XDK implements the NodeFilter and TreeWalker interfaces, which are defined by the W3C DOM Level 2 Traversal and Range specification.

1. Create a node filter object.

   The acceptNode() method in the nf class, which implements the NodeFilter interface, invokes getNodeType() to get the type of node, as this code fragment from TreeWalkerSample.java does:

   NodeFilter n2 = new nf();
   ...
   class nf implements NodeFilter
   {
     public short acceptNode(Node node)
     {
       short type = node.getNodeType();
    
       if ((type == Node.ELEMENT_NODE) || (type == Node.ATTRIBUTE_NODE))
          return FILTER_ACCEPT;
       if ((type == Node.ENTITY_REFERENCE_NODE))
          return FILTER_REJECT;
       return FILTER_SKIP;
     }
   }
   

2. Invoke the XMLDocument.createTreeWalker() method to create a tree walker.
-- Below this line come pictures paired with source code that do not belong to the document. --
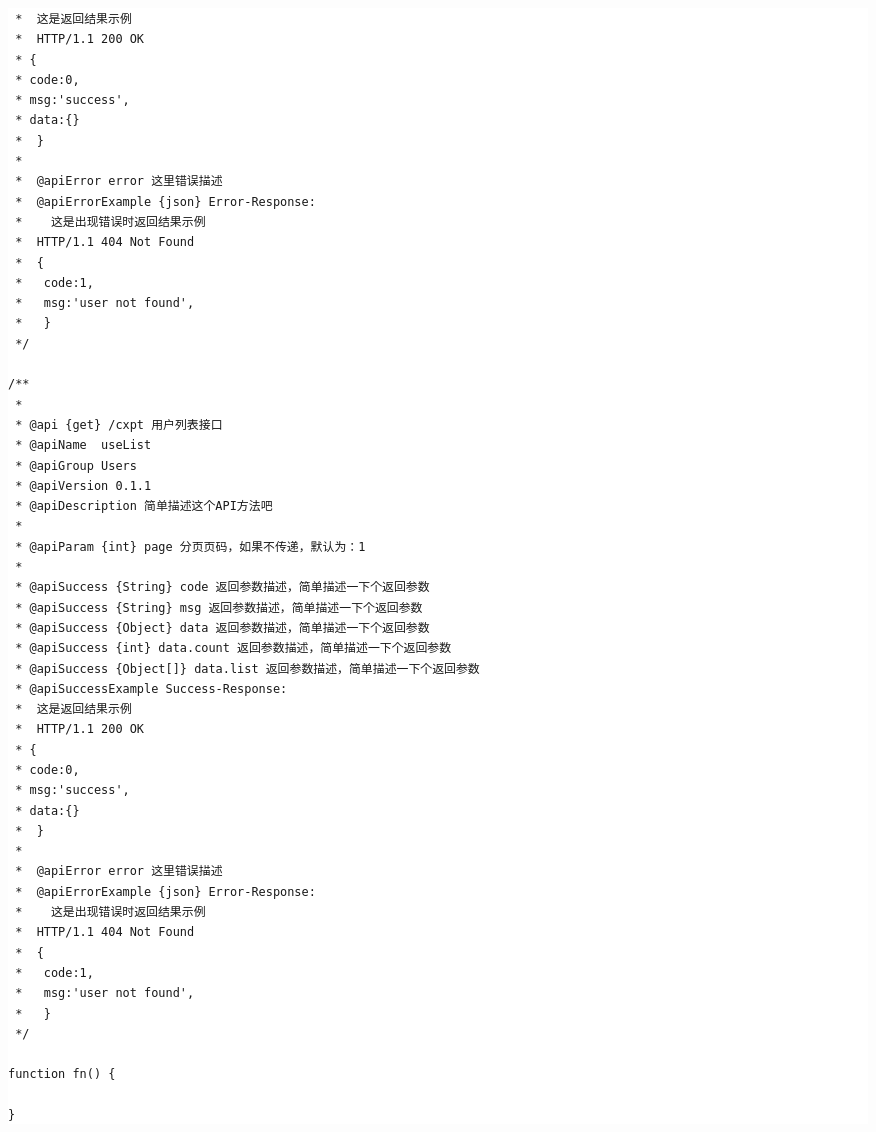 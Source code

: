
 ```
 *  这是返回结果示例
 *  HTTP/1.1 200 OK
 * {
 * code:0,
 * msg:'success',
 * data:{}
 *  }
 *  
 *  @apiError error 这里错误描述 
 *  @apiErrorExample {json} Error-Response:
 *    这是出现错误时返回结果示例
 *  HTTP/1.1 404 Not Found
 *  {
 *   code:1,
 *   msg:'user not found',
 *   }
 */

/**
 * 
 * @api {get} /cxpt 用户列表接口
 * @apiName  useList
 * @apiGroup Users 
 * @apiVersion 0.1.1
 * @apiDescription 简单描述这个API方法吧
 * 
 * @apiParam {int} page 分页页码，如果不传递，默认为：1 
 * 
 * @apiSuccess {String} code 返回参数描述，简单描述一下个返回参数
 * @apiSuccess {String} msg 返回参数描述，简单描述一下个返回参数
 * @apiSuccess {Object} data 返回参数描述，简单描述一下个返回参数
 * @apiSuccess {int} data.count 返回参数描述，简单描述一下个返回参数
 * @apiSuccess {Object[]} data.list 返回参数描述，简单描述一下个返回参数
 * @apiSuccessExample Success-Response:
 *  这是返回结果示例
 *  HTTP/1.1 200 OK
 * {
 * code:0,
 * msg:'success',
 * data:{}
 *  }
 *  
 *  @apiError error 这里错误描述 
 *  @apiErrorExample {json} Error-Response:
 *    这是出现错误时返回结果示例
 *  HTTP/1.1 404 Not Found
 *  {
 *   code:1,
 *   msg:'user not found',
 *   }
 */

function fn() {
	
}

```
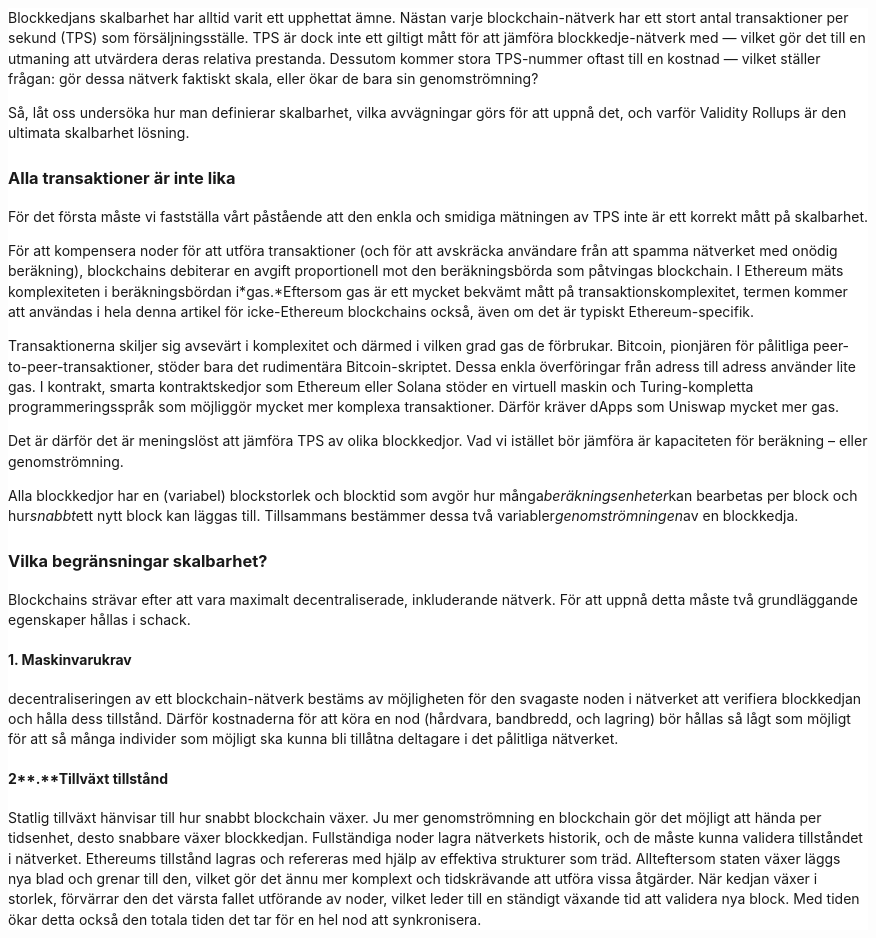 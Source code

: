 Blockkedjans skalbarhet har alltid varit ett upphettat ämne. Nästan varje blockchain-nätverk har ett stort antal transaktioner per sekund (TPS) som försäljningsställe. TPS är dock inte ett giltigt mått för att jämföra blockkedje-nätverk med — vilket gör det till en utmaning att utvärdera deras relativa prestanda. Dessutom kommer stora TPS-nummer oftast till en kostnad — vilket ställer frågan: gör dessa nätverk faktiskt skala, eller ökar de bara sin genomströmning?

Så, låt oss undersöka hur man definierar skalbarhet, vilka avvägningar görs för att uppnå det, och varför Validity Rollups är den ultimata skalbarhet lösning.

### Alla transaktioner är inte lika

För det första måste vi fastställa vårt påstående att den enkla och smidiga mätningen av TPS inte är ett korrekt mått på skalbarhet.

För att kompensera noder för att utföra transaktioner (och för att avskräcka användare från att spamma nätverket med onödig beräkning), blockchains debiterar en avgift proportionell mot den beräkningsbörda som påtvingas blockchain. I Ethereum mäts komplexiteten i beräkningsbördan i*gas.*Eftersom gas är ett mycket bekvämt mått på transaktionskomplexitet, termen kommer att användas i hela denna artikel för icke-Ethereum blockchains också, även om det är typiskt Ethereum-specifik.

Transaktionerna skiljer sig avsevärt i komplexitet och därmed i vilken grad gas de förbrukar. Bitcoin, pionjären för pålitliga peer-to-peer-transaktioner, stöder bara det rudimentära Bitcoin-skriptet. Dessa enkla överföringar från adress till adress använder lite gas. I kontrakt, smarta kontraktskedjor som Ethereum eller Solana stöder en virtuell maskin och Turing-kompletta programmeringsspråk som möjliggör mycket mer komplexa transaktioner. Därför kräver dApps som Uniswap mycket mer gas.

Det är därför det är meningslöst att jämföra TPS av olika blockkedjor. Vad vi istället bör jämföra är kapaciteten för beräkning – eller genomströmning.

Alla blockkedjor har en (variabel) blockstorlek och blocktid som avgör hur många*beräkningsenheter*kan bearbetas per block och hur*snabbt*ett nytt block kan läggas till. Tillsammans bestämmer dessa två variabler*genomströmningen*av en blockkedja.

### Vilka begränsningar skalbarhet?

Blockchains strävar efter att vara maximalt decentraliserade, inkluderande nätverk. För att uppnå detta måste två grundläggande egenskaper hållas i schack.

#### **1. Maskinvarukrav**

decentraliseringen av ett blockchain-nätverk bestäms av möjligheten för den svagaste noden i nätverket att verifiera blockkedjan och hålla dess tillstånd. Därför kostnaderna för att köra en nod (hårdvara, bandbredd, och lagring) bör hållas så lågt som möjligt för att så många individer som möjligt ska kunna bli tillåtna deltagare i det pålitliga nätverket.

#### 2**.**Tillväxt tillstånd

Statlig tillväxt hänvisar till hur snabbt blockchain växer. Ju mer genomströmning en blockchain gör det möjligt att hända per tidsenhet, desto snabbare växer blockkedjan. Fullständiga noder lagra nätverkets historik, och de måste kunna validera tillståndet i nätverket. Ethereums tillstånd lagras och refereras med hjälp av effektiva strukturer som träd. Allteftersom staten växer läggs nya blad och grenar till den, vilket gör det ännu mer komplext och tidskrävande att utföra vissa åtgärder. När kedjan växer i storlek, förvärrar den det värsta fallet utförande av noder, vilket leder till en ständigt växande tid att validera nya block. Med tiden ökar detta också den totala tiden det tar för en hel nod att synkronisera.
   This code fragment from TreeWalkerSample.java uses the root node of the XMLDocument as the root node of the tree walker and includes all nodes in the tree:

   XMLDocument doc = parser.getDocument();
   ...
   TreeWalker tw = doc.createTreeWalker(doc.getDocumentElement(),NodeFilter.SHOW_ALL,n2,true);
   

3. Get the root element of the TreeWalker object, as this code fragment from TreeWalkerSample.java does:

   XMLNode nn = (XMLNode)tw.getRoot();
   

4. Traverse the tree.

   This code fragment from TreeWalkerSample.java walks the tree in document order by invoking the TreeWalker.nextNode() method:

   while (nn != null)
   {
     System.out.println(nn.getNodeName() + " " + nn.getNodeValue());
     nn = (XMLNode)tw.nextNode();
   }
   

   This code fragment from TreeWalkerSample.java walks the left depth of the tree by invoking the firstChild() method:

    while (nn != null)
    {
      System.out.println(nn.getNodeName() + " " + nn.getNodeValue());
      nn = (XMLNode)tw.firstChild();
    }
   

   You can walk the right depth of the tree by invoking the lastChild() method.

The interfaces and classes of the SAX API, which is released in a Level 1 and Level 2 version, are described.

These are the interfaces and classes:

• Interfaces implemented by the Oracle XML parser

• Interfaces that your application must implement (see Table 12-12)

• Standard SAX classes

• SAX 2.0 helper classes in the org.xml.sax.helper package (see Table 12-13)

• Demonstration classes in the nul package

Table 12-12 lists and describes the SAX 2.0 interfaces that your application must implement.

Table 12-13 lists and describes the SAX 2.0 helper classes.

Figure 12-5 shows how to create a SAX parser and use it to parse an input document.

Figure 12-5 Using the SAXParser Class

Description of "Figure 12-5 Using the SAXParser Class"

The basic steps for parsing an input XML document with SAX are:

1. Create a SAXParser object and configure its properties.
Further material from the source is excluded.